Par William Potillion @scenarmag

Un personnage n'échappe pas aux détails. Dans votre empressement à obtenir un premier projet sur papier, vous pourriez vous fier trop aux aspects visuels de la description. Même vos détails " révélateurs " sont probablement visuels : un miroitement, un réverbère blafard, un fard à paupières bleu.

Mais vous avez aussi quatre autres sens avec lesquels vous devriez travailler : le goût, le toucher, l'odorat, l'ouïe. Ce que votre personnage sent et entend peut être encore plus important que ce qu'il voit. Une odeur de souffre par exemple peut avoir son importance dans le récit.

Prenons un personnage qui découvre pour la première fois l'appartement où vivait sa mère dont il était séparé depuis de nombreuses années et cette mère vient de mourir. Si l'auteur précise simplement que c'est un petit appartement bien rangé, il y a alors un méchant manque car hormis la suggestion que chacun d'entre nous peut avoir de l'expérience d'un appartement bien rangé, aucun des autres sens n'ait sollicité.
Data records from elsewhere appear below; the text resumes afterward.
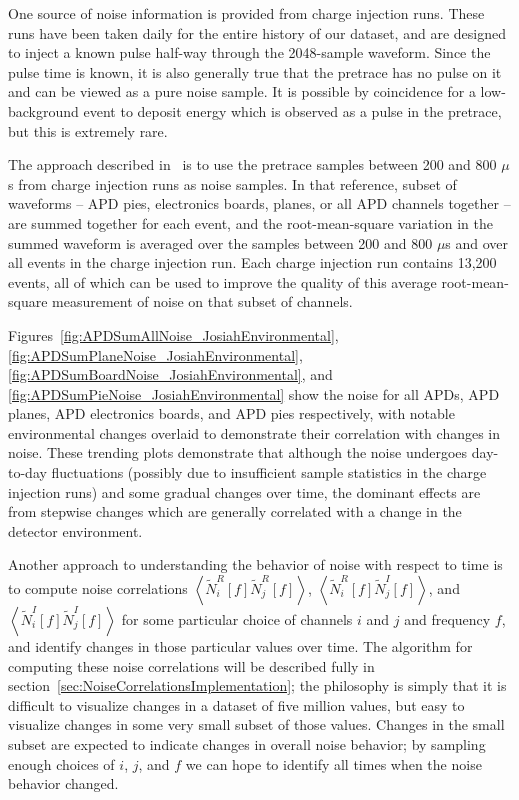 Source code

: One source of noise information is provided from charge injection runs.  These runs have been taken daily for the entire history of our dataset, and are designed to inject a known pulse half-way through the 2048-sample waveform.  Since the pulse time is known, it is also generally true that the pretrace has no pulse on it and can be viewed as a pure noise sample.  It is possible by coincidence for a low-background event to deposit energy which is observed as a pulse in the pretrace, but this is extremely rare.

The approach described in~\cite{JosiahCoherentAPDNoise} is to use the pretrace samples between 200 and 800 $\mu$s from charge injection runs as noise samples.  In that reference, subset of waveforms -- APD pies, electronics boards, planes, or all APD channels together -- are summed together for each event, and the root-mean-square variation in the summed waveform is averaged over the samples between 200 and 800 $\mu$s and over all events in the charge injection run.  Each charge injection run contains 13,200 events, all of which can be used to improve the quality of this average root-mean-square measurement of noise on that subset of channels.

Figures~\ref{fig:APDSumAllNoise_JosiahEnvironmental}, \ref{fig:APDSumPlaneNoise_JosiahEnvironmental}, \ref{fig:APDSumBoardNoise_JosiahEnvironmental}, and \ref{fig:APDSumPieNoise_JosiahEnvironmental} show the noise for all APDs, APD planes, APD electronics boards, and APD pies respectively, with notable environmental changes overlaid to demonstrate their correlation with changes in noise.  These trending plots demonstrate that although the noise undergoes day-to-day fluctuations (possibly due to insufficient sample statistics in the charge injection runs) and some gradual changes over time, the dominant effects are from stepwise changes which are generally correlated with a change in the detector environment.

Another approach to understanding the behavior of noise with respect to time is to compute noise correlations $\left<\widetilde{N}^R_i[f]\widetilde{N}^R_j[f]\right>$, $\left<\widetilde{N}^R_i[f]\widetilde{N}^I_j[f]\right>$, and $\left<\widetilde{N}^I_i[f]\widetilde{N}^I_j[f]\right>$ for some particular choice of channels $i$ and $j$ and frequency $f$, and identify changes in those particular values over time.  The algorithm for computing these noise correlations will be described fully in section~\ref{sec:NoiseCorrelationsImplementation}; the philosophy is simply that it is difficult to visualize changes in a dataset of five million values, but easy to visualize changes in some very small subset of those values.  Changes in the small subset are expected to indicate changes in overall noise behavior; by sampling enough choices of $i$, $j$, and $f$ we can hope to identify all times when the noise behavior changed.

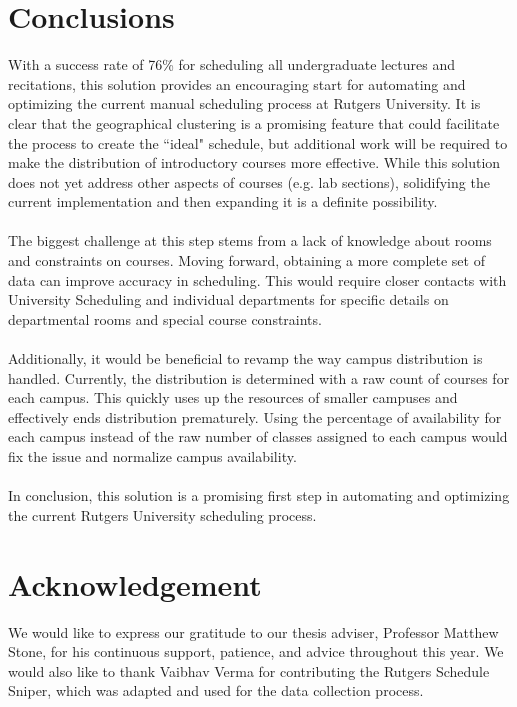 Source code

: \documentclass[12pt]{article}
\begin{document}
\section{Conclusions}
With a success rate of 76\% for scheduling all undergraduate lectures and recitations, this solution provides an encouraging start for automating and optimizing the current manual scheduling process at Rutgers University. It is clear that the geographical clustering is a promising feature that could facilitate the process to create the ``ideal" schedule, but additional work will be required to make the distribution of introductory courses more effective. While this solution does not yet address other aspects of courses (e.g. lab sections), solidifying the current implementation and then expanding it is a definite possibility.
\\\\
The biggest challenge at this step stems from a lack of knowledge about rooms and constraints on courses. Moving forward, obtaining a more complete set of data can improve accuracy in scheduling. This would require closer contacts with University Scheduling and individual departments for specific details on departmental rooms and special course constraints.
\\\\
Additionally, it would be beneficial to revamp the way campus distribution is handled. Currently, the distribution is determined with a raw count of courses for each campus. This quickly uses up the resources of smaller campuses and effectively ends distribution prematurely. Using the percentage of availability for each campus instead of the raw number of classes assigned to each campus would fix the issue and normalize campus availability.
\\\\
In conclusion, this solution is a promising first step in automating and optimizing the current Rutgers University scheduling process. 

\section{Acknowledgement}
We would like to express our gratitude to our thesis adviser, Professor Matthew Stone, for his continuous support, patience, and advice throughout this year. We would also like to thank Vaibhav Verma for contributing the Rutgers Schedule Sniper, which was adapted and used for the data collection process.
\end{document}
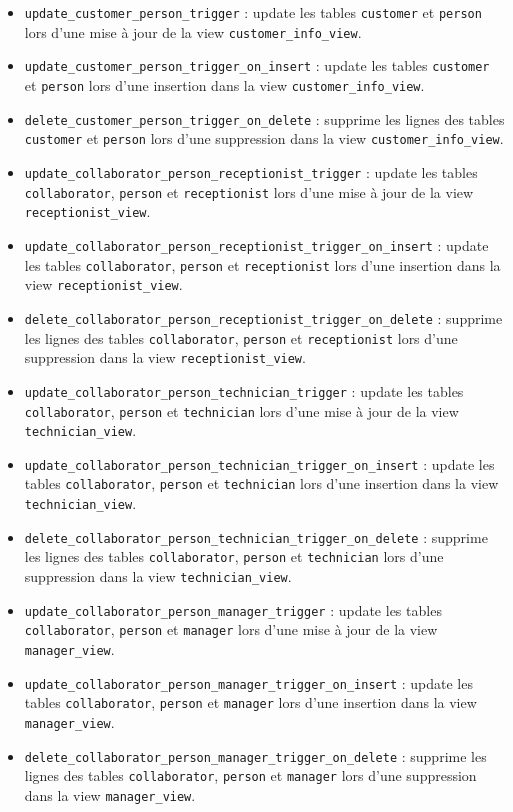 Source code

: \documentclass{article}
\newcommand{\ttt}{\texttt}
\begin{document}
\begin{itemize}
        \item \ttt{update\_customer\_person\_trigger} : update les tables \ttt{customer} et \ttt{person} lors d'une mise à jour de la view \ttt{customer\_info\_view}.
        \item \ttt{update\_customer\_person\_trigger\_on\_insert} : update les tables \ttt{customer} et \ttt{person} lors d'une insertion dans la view \ttt{customer\_info\_view}.
        \item \ttt{delete\_customer\_person\_trigger\_on\_delete} : supprime les lignes des tables \ttt{customer} et \ttt{person} lors d'une suppression dans la view \ttt{customer\_info\_view}.
        \item \ttt{update\_collaborator\_person\_receptionist\_trigger} : update les tables \ttt{collaborator}, \ttt{person} et \ttt{receptionist} lors d'une mise à jour de la view \ttt{receptionist\_view}.
        \item \ttt{update\_collaborator\_person\_receptionist\_trigger\_on\_insert} : update les tables \ttt{collaborator}, \ttt{person} et \ttt{receptionist} lors d'une insertion dans la view \ttt{receptionist\_view}.
        \item \ttt{delete\_collaborator\_person\_receptionist\_trigger\_on\_delete} : supprime les lignes des tables \ttt{collaborator}, \ttt{person} et \ttt{receptionist} lors d'une suppression dans la view \ttt{receptionist\_view}.
        \item \ttt{update\_collaborator\_person\_technician\_trigger} : update les tables \ttt{collaborator}, \ttt{person} et \ttt{technician} lors d'une mise à jour de la view \ttt{technician\_view}.
        \item \ttt{update\_collaborator\_person\_technician\_trigger\_on\_insert} : update les tables \ttt{collaborator}, \ttt{person} et \ttt{technician} lors d'une insertion dans la view \ttt{technician\_view}.
        \item \ttt{delete\_collaborator\_person\_technician\_trigger\_on\_delete} : supprime les lignes des tables \ttt{collaborator}, \ttt{person} et \ttt{technician} lors d'une suppression dans la view \ttt{technician\_view}.
        \item \ttt{update\_collaborator\_person\_manager\_trigger} : update les tables \ttt{collaborator}, \ttt{person} et \ttt{manager} lors d'une mise à jour de la view \ttt{manager\_view}.
        \item \ttt{update\_collaborator\_person\_manager\_trigger\_on\_insert} : update les tables \ttt{collaborator}, \ttt{person} et \ttt{manager} lors d'une insertion dans la view \ttt{manager\_view}.
        \item \ttt{delete\_collaborator\_person\_manager\_trigger\_on\_delete} : supprime les lignes des tables \ttt{collaborator}, \ttt{person} et \ttt{manager} lors d'une suppression dans la view \ttt{manager\_view}.
    \end{itemize}
\end{document}
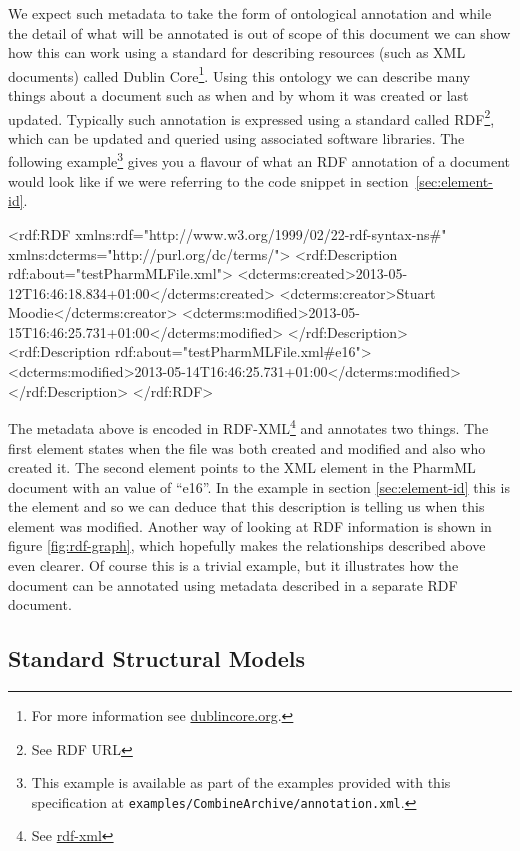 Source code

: We expect such metadata to take the form of ontological annotation and
while the detail of what will be annotated is out of scope of this
document we can show how this can work using a standard for describing
resources (such as XML documents) called Dublin Core\footnote{For more
  information see \url{dublincore.org}.}. Using this ontology we can
describe many things about a \pharmml document such as when and by
whom it was created or last updated. Typically such annotation is
expressed using a standard called RDF\footnote{See RDF URL}, which can
be updated and queried using associated software libraries. The
following example\footnote{This example is available as part of the
  examples provided with this specification at
  \texttt{examples/\-CombineArchive/\-annotation.xml}.} gives you a
flavour of what an RDF annotation of a \pharmml document would look
like if we were referring to the code snippet in
section~\ref{sec:element-id}.
%
\begin{xmlcode}
<rdf:RDF
    xmlns:rdf="http://www.w3.org/1999/02/22-rdf-syntax-ns#"
    xmlns:dcterms="http://purl.org/dc/terms/">
  <rdf:Description rdf:about="testPharmMLFile.xml">
    <dcterms:created>2013-05-12T16:46:18.834+01:00</dcterms:created>
    <dcterms:creator>Stuart Moodie</dcterms:creator>
    <dcterms:modified>2013-05-15T16:46:25.731+01:00</dcterms:modified>
  </rdf:Description>
  <rdf:Description rdf:about="testPharmMLFile.xml#e16">
    <dcterms:modified>2013-05-14T16:46:25.731+01:00</dcterms:modified>
  </rdf:Description>
</rdf:RDF>
\end{xmlcode}
%
The metadata above is encoded in RDF-XML\footnote{See \url{rdf-xml}}
and annotates two things. The first 
element states when the file was both created and modified and also
who created it. The second  element points to
the XML element in the PharmML document with an  value of
``e16''. In the example in section \ref{sec:element-id} this is the
 element and so we can deduce that this
description is telling us when this element was modified.
Another way of looking at RDF information is shown in figure
\ref{fig:rdf-graph}, which hopefully makes the relationships described
above even clearer. Of course this is a trivial example, but it
illustrates how the \pharmml document can be annotated using metadata
described in a separate RDF document.


\subsection{Standard Structural Models}

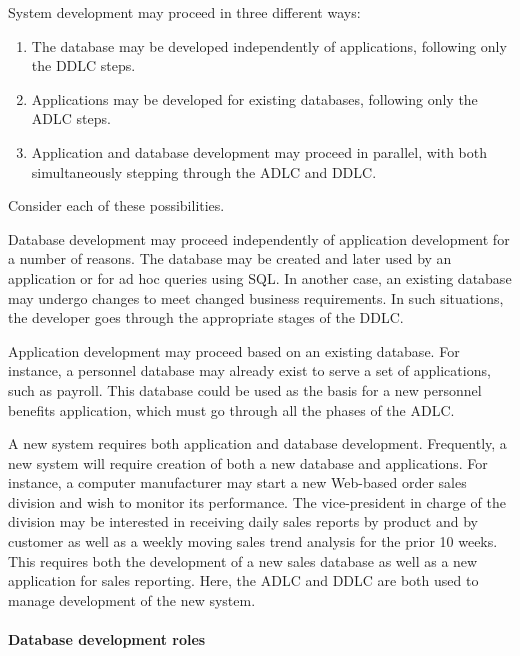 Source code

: \documentclass[
]{article}
\begin{document}
System development may proceed in three different ways:

\begin{enumerate}
\def\labelenumi{\arabic{enumi}.}
\item
  The database may be developed independently of applications,
  following only the DDLC steps.
\item
  Applications may be developed for existing databases, following only
  the ADLC steps.
\item
  Application and database development may proceed in parallel, with
  both simultaneously stepping through the ADLC and DDLC.
\end{enumerate}

Consider each of these possibilities.

Database development may proceed independently of application
development for a number of reasons. The database may be created and
later used by an application or for ad hoc queries using SQL. In another
case, an existing database may undergo changes to meet changed business
requirements. In such situations, the developer goes through the
appropriate stages of the DDLC.

Application development may proceed based on an existing database. For
instance, a personnel database may already exist to serve a set of
applications, such as payroll. This database could be used as the basis
for a new personnel benefits application, which must go through all the
phases of the ADLC.

A new system requires both application and database development.
Frequently, a new system will require creation of both a new database
and applications. For instance, a computer manufacturer may start a new
Web-based order sales division and wish to monitor its performance. The
vice-president in charge of the division may be interested in receiving
daily sales reports by product and by customer as well as a weekly
moving sales trend analysis for the prior 10 weeks. This requires both
the development of a new sales database as well as a new application for
sales reporting. Here, the ADLC and DDLC are both used to manage
development of the new system.

\hypertarget{database-development-roles}{%
\paragraph*{Database development roles}\label{database-development-roles}}
\end{document}
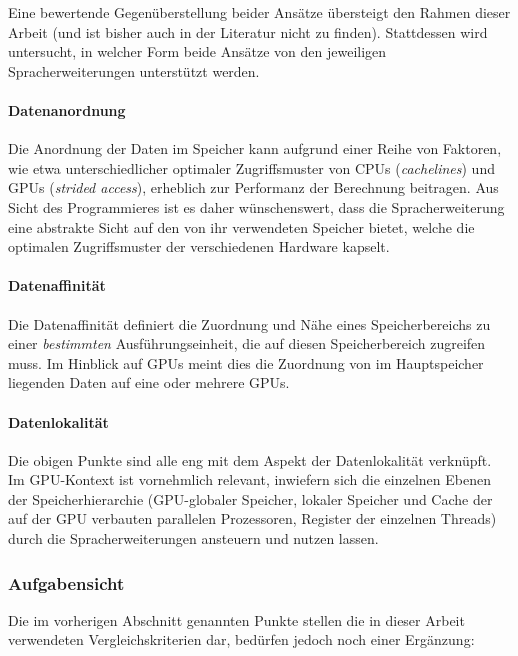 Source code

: Eine bewertende Gegenüberstellung beider Ansätze übersteigt den Rahmen dieser
Arbeit (und ist bisher auch in der Literatur nicht zu finden). Stattdessen wird
untersucht, in welcher Form beide Ansätze von den jeweiligen Spracherweiterungen
unterstützt werden.

\paragraph{Datenanordnung}

Die Anordnung der Daten im Speicher kann aufgrund einer Reihe von Faktoren, wie
etwa unterschiedlicher optimaler Zugriffsmuster von CPUs (\textit{cachelines})
und GPUs (\textit{strided access}), erheblich zur Performanz der Berechnung
beitragen. Aus Sicht des Programmieres ist es daher wünschenswert, dass die
Spracherweiterung eine abstrakte Sicht auf den von ihr verwendeten Speicher
bietet, welche die optimalen Zugriffsmuster der verschiedenen Hardware kapselt.

\paragraph{Datenaffinität}

Die Datenaffinität definiert die Zuordnung und Nähe eines Speicherbereichs zu
einer \textit{bestimmten} Ausführungseinheit, die auf diesen Speicherbereich
zugreifen muss. Im Hinblick auf GPUs meint dies die Zuordnung von im
Hauptspeicher liegenden Daten auf eine oder mehrere GPUs.

\paragraph{Datenlokalität}

Die obigen Punkte sind alle eng mit dem Aspekt der Datenlokalität verknüpft.
Im GPU-Kontext ist vornehmlich relevant, inwiefern sich die einzelnen
Ebenen der Speicherhierarchie (GPU-globaler Speicher, lokaler Speicher und Cache
der auf der GPU verbauten parallelen Prozessoren, Register der einzelnen
Threads) durch die Spracherweiterungen ansteuern und nutzen lassen.

\subsubsection{Aufgabensicht}
\label{vergleich:anforderungen:aufgabensicht}

Die im vorherigen Abschnitt genannten Punkte stellen die in dieser Arbeit
verwendeten Vergleichskriterien dar, bedürfen jedoch noch einer Ergänzung:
Les détails sensoriels invitent les lecteurs à prendre le parti de votre personnage, à comprendre ce qu'il lui arrive, à s'identifier à ses espoirs et à ses craintes. Ces détails apportent de l'ampleur et de la profondeur au personnage et au lieu, en informant vos lecteurs de manière surprenante, révélatrice et agréable à lire.

Des images sensorielles

Les images sensorielles sont un dispositif littéraire que les auteurs emploient pour faire participer l'esprit d'un lecteur à plusieurs niveaux. Ces images explorent les cinq sens humains : la vue, l'ouïe, le goût, le toucher et l'odorat.

Les images sensorielles impliquent l'utilisation d'un langage descriptif pour créer des images mentales (y compris pour le lecteur ou la lectrice d'un scénario). Une image sensorielle fonctionne en faisant appel aux cinq sens du lecteur. Toute description de l'expérience sensorielle par écrit peut être considérée comme de l'image sensorielle.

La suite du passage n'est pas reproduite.